Plain-text document sources:
──────
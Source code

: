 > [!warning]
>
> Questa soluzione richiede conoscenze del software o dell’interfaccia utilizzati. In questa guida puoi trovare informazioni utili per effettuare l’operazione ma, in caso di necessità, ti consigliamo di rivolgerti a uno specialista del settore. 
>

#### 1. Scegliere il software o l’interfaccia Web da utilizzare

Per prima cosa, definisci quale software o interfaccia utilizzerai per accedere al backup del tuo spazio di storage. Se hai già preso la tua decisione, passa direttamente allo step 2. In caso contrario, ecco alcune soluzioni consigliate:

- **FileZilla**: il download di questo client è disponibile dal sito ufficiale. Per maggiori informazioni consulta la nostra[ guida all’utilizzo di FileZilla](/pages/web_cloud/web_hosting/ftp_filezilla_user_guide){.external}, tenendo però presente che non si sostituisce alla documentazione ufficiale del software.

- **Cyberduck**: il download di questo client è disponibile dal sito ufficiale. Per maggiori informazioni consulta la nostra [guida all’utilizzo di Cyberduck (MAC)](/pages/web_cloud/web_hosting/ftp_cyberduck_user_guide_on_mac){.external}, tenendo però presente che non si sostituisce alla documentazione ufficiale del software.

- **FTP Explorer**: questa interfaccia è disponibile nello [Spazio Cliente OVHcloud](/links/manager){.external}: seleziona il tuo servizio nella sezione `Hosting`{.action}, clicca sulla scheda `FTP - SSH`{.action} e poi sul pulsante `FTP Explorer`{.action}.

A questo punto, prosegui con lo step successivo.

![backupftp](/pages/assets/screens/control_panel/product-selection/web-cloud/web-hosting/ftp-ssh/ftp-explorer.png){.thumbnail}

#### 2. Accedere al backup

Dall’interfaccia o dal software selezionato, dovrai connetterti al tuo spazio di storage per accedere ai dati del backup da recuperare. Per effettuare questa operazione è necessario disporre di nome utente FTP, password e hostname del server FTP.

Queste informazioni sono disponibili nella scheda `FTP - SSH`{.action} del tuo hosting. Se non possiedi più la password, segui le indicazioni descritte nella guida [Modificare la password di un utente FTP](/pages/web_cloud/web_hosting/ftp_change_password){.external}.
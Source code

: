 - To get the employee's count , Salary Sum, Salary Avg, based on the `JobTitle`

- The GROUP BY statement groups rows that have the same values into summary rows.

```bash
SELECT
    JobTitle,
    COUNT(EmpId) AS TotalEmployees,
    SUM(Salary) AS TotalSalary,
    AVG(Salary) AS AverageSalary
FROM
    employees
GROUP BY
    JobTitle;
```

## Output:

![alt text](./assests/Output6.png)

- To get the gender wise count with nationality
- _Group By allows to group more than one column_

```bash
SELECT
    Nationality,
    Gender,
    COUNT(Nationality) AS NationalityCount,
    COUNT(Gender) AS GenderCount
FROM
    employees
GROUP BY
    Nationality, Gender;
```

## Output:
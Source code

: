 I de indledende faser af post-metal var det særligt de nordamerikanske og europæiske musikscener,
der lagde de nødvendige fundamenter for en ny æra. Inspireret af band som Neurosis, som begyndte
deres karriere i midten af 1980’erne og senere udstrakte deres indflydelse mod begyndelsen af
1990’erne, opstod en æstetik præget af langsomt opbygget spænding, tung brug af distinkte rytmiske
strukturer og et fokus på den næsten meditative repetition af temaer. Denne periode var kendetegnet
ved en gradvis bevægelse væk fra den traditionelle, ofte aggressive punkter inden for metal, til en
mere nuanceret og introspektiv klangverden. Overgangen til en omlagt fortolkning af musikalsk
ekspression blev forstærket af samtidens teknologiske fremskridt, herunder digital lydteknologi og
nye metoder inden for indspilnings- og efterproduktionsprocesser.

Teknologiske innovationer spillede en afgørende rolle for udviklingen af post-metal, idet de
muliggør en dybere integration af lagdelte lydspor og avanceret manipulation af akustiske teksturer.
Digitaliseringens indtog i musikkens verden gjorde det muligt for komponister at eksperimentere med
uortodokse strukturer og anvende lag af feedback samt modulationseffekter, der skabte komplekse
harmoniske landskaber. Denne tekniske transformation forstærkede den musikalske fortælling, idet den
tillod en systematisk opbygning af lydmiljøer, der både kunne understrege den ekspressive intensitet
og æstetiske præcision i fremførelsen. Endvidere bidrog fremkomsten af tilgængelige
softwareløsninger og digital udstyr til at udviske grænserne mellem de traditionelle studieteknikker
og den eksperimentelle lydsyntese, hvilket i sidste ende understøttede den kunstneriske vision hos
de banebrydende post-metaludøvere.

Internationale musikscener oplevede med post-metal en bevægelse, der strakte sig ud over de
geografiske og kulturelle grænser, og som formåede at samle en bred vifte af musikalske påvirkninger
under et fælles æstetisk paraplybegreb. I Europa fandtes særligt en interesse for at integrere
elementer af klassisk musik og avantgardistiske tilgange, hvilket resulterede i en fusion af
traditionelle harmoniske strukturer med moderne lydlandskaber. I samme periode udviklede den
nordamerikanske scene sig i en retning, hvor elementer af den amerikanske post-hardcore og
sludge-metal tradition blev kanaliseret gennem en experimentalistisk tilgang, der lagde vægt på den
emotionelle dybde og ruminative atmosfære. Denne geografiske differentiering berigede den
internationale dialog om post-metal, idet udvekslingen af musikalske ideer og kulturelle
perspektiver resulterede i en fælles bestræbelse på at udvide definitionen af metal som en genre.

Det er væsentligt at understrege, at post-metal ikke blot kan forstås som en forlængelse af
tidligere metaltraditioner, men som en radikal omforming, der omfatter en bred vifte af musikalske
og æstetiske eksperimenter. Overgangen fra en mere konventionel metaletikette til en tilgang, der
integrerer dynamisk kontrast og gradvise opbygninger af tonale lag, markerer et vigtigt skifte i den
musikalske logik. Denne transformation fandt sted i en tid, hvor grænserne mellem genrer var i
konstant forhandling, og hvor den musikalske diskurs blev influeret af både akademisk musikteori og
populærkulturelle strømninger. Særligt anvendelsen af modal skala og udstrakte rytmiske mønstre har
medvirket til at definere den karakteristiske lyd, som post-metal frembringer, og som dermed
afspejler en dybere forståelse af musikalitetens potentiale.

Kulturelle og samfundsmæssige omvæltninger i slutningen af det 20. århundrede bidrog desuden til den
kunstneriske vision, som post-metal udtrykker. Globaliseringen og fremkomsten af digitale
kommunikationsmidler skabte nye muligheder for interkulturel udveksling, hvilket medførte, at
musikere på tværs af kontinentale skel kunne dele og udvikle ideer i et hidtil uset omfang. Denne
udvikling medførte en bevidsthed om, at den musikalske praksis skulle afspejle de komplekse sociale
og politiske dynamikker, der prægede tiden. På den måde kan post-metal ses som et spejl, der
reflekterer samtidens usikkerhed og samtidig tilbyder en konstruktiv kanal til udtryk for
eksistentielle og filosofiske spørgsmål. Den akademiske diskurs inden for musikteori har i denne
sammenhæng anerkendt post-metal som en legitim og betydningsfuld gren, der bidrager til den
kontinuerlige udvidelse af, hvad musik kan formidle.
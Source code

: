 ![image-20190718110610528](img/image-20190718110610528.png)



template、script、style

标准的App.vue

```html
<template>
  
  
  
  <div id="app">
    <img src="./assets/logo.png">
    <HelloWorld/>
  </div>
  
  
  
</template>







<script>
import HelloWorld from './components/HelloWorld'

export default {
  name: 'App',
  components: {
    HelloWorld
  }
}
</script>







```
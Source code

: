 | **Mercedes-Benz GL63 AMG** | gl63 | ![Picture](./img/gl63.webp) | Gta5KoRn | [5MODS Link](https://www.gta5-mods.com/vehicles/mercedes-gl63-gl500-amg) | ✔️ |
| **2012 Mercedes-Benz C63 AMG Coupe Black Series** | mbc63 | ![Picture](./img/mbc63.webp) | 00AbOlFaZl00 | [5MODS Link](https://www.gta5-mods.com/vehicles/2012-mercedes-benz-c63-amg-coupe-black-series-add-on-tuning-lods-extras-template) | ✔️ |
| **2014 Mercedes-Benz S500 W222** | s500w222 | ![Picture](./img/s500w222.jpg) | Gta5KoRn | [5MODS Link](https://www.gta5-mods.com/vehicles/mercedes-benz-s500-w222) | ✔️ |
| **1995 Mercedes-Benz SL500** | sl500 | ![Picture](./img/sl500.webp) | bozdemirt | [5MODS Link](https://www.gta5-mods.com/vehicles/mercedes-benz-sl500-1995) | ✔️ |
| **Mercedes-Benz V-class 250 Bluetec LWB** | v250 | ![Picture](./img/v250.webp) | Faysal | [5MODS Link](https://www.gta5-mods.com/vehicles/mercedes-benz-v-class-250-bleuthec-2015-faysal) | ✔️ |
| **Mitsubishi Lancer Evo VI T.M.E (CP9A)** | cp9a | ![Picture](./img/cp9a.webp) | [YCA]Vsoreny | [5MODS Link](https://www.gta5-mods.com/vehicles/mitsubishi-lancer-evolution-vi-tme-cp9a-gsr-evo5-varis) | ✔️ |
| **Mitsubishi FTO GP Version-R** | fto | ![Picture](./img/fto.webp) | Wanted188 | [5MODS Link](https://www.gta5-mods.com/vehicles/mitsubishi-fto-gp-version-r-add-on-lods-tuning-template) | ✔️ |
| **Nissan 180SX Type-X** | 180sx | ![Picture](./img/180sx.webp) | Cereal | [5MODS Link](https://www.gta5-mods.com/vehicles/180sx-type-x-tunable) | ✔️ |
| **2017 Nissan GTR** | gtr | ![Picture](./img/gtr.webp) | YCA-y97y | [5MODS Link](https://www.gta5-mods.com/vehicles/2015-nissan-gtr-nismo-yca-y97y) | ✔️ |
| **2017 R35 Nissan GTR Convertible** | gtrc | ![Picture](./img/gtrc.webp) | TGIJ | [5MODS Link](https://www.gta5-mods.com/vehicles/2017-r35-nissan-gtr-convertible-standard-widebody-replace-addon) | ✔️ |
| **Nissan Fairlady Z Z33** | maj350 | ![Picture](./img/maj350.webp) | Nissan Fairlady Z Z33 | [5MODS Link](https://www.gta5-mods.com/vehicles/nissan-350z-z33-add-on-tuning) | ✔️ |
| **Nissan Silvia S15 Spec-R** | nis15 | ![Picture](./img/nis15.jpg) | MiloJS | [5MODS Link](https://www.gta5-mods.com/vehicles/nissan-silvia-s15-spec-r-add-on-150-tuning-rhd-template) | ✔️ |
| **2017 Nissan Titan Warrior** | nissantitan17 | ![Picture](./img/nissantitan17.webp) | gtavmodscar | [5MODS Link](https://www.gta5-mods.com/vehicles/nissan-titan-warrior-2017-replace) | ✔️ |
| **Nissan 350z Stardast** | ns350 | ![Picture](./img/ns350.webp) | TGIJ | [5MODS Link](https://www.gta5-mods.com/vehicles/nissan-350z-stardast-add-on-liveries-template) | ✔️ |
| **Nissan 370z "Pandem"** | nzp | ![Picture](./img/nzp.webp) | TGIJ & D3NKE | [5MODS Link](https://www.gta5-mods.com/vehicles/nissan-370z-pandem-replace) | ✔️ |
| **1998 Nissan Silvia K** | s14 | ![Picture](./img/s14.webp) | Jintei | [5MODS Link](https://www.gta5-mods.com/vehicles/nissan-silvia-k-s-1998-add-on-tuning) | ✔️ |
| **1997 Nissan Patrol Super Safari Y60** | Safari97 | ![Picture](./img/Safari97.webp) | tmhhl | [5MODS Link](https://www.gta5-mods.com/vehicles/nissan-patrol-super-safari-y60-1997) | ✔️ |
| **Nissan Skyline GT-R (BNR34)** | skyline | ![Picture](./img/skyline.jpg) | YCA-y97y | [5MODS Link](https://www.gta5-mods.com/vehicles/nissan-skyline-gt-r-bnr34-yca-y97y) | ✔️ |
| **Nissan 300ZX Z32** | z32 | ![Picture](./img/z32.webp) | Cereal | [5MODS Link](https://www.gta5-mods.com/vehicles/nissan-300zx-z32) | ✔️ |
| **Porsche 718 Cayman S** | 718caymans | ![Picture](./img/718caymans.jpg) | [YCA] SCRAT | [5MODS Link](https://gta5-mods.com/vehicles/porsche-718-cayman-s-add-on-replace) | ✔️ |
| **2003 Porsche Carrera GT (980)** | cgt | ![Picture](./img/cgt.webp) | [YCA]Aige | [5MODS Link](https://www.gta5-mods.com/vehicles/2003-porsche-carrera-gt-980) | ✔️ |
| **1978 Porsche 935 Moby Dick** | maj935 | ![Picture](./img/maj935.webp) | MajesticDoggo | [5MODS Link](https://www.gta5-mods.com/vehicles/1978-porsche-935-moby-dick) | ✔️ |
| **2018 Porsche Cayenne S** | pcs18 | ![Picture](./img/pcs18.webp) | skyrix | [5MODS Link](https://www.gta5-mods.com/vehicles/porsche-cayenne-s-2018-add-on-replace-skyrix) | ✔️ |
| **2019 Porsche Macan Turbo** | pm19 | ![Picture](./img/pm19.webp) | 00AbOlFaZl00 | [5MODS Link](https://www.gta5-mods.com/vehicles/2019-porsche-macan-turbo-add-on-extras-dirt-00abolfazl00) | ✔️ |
──────
Go through the data above and copy each line in which "harmoniske" appears.

Exercise output:
harmoniske landskaber. Denne tekniske transformation forstærkede den musikalske fortælling, idet den
traditionelle harmoniske strukturer med moderne lydlandskaber. I samme periode udviklede den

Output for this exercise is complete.